■ Your task:
Write out all of the records precisely. Skip anything that is a picture.

-=-=-

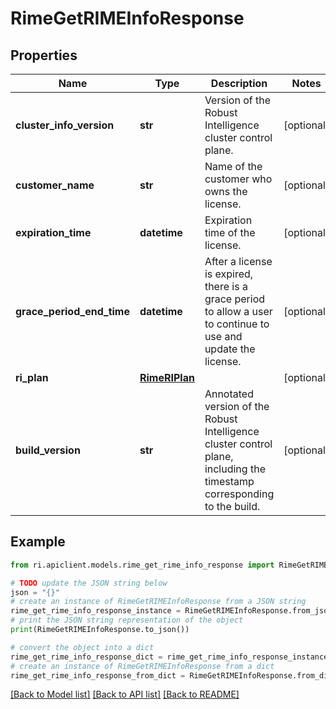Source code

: # RimeGetRIMEInfoResponse


## Properties

Name | Type | Description | Notes
------------ | ------------- | ------------- | -------------
**cluster_info_version** | **str** | Version of the Robust Intelligence cluster control plane. | [optional] 
**customer_name** | **str** | Name of the customer who owns the license. | [optional] 
**expiration_time** | **datetime** | Expiration time of the license. | [optional] 
**grace_period_end_time** | **datetime** | After a license is expired, there is a grace period to allow a user to continue to use and update the license. | [optional] 
**ri_plan** | [**RimeRIPlan**](RimeRIPlan.md) |  | [optional] 
**build_version** | **str** | Annotated version of the Robust Intelligence cluster control plane, including the timestamp corresponding to the build. | [optional] 

## Example

```python
from ri.apiclient.models.rime_get_rime_info_response import RimeGetRIMEInfoResponse

# TODO update the JSON string below
json = "{}"
# create an instance of RimeGetRIMEInfoResponse from a JSON string
rime_get_rime_info_response_instance = RimeGetRIMEInfoResponse.from_json(json)
# print the JSON string representation of the object
print(RimeGetRIMEInfoResponse.to_json())

# convert the object into a dict
rime_get_rime_info_response_dict = rime_get_rime_info_response_instance.to_dict()
# create an instance of RimeGetRIMEInfoResponse from a dict
rime_get_rime_info_response_from_dict = RimeGetRIMEInfoResponse.from_dict(rime_get_rime_info_response_dict)
```
[[Back to Model list]](../README.md#documentation-for-models) [[Back to API list]](../README.md#documentation-for-api-endpoints) [[Back to README]](../README.md)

-=-=-

■ Answer box:
Source code

: # RimeGetRIMEInfoResponse


## Properties

Name | Type | Description | Notes
------------ | ------------- | ------------- | -------------
**cluster_info_version** | **str** | Version of the Robust Intelligence cluster control plane. | [optional] 
**customer_name** | **str** | Name of the customer who owns the license. | [optional] 
**expiration_time** | **datetime** | Expiration time of the license. | [optional] 
**grace_period_end_time** | **datetime** | After a license is expired, there is a grace period to allow a user to continue to use and update the license. | [optional] 
**ri_plan** | [**RimeRIPlan**](RimeRIPlan.md) |  | [optional] 
**build_version** | **str** | Annotated version of the Robust Intelligence cluster control plane, including the timestamp corresponding to the build. | [optional] 

## Example

```python
from ri.apiclient.models.rime_get_rime_info_response import RimeGetRIMEInfoResponse

# TODO update the JSON string below
json = "{}"
# create an instance of RimeGetRIMEInfoResponse from a JSON string
rime_get_rime_info_response_instance = RimeGetRIMEInfoResponse.from_json(json)
# print the JSON string representation of the object
print(RimeGetRIMEInfoResponse.to_json())

# convert the object into a dict
rime_get_rime_info_response_dict = rime_get_rime_info_response_instance.to_dict()
# create an instance of RimeGetRIMEInfoResponse from a dict
rime_get_rime_info_response_from_dict = RimeGetRIMEInfoResponse.from_dict(rime_get_rime_info_response_dict)
```
[[Back to Model list]](../README.md#documentation-for-models) [[Back to API list]](../README.md#documentation-for-api-endpoints) [[Back to README]](../README.md)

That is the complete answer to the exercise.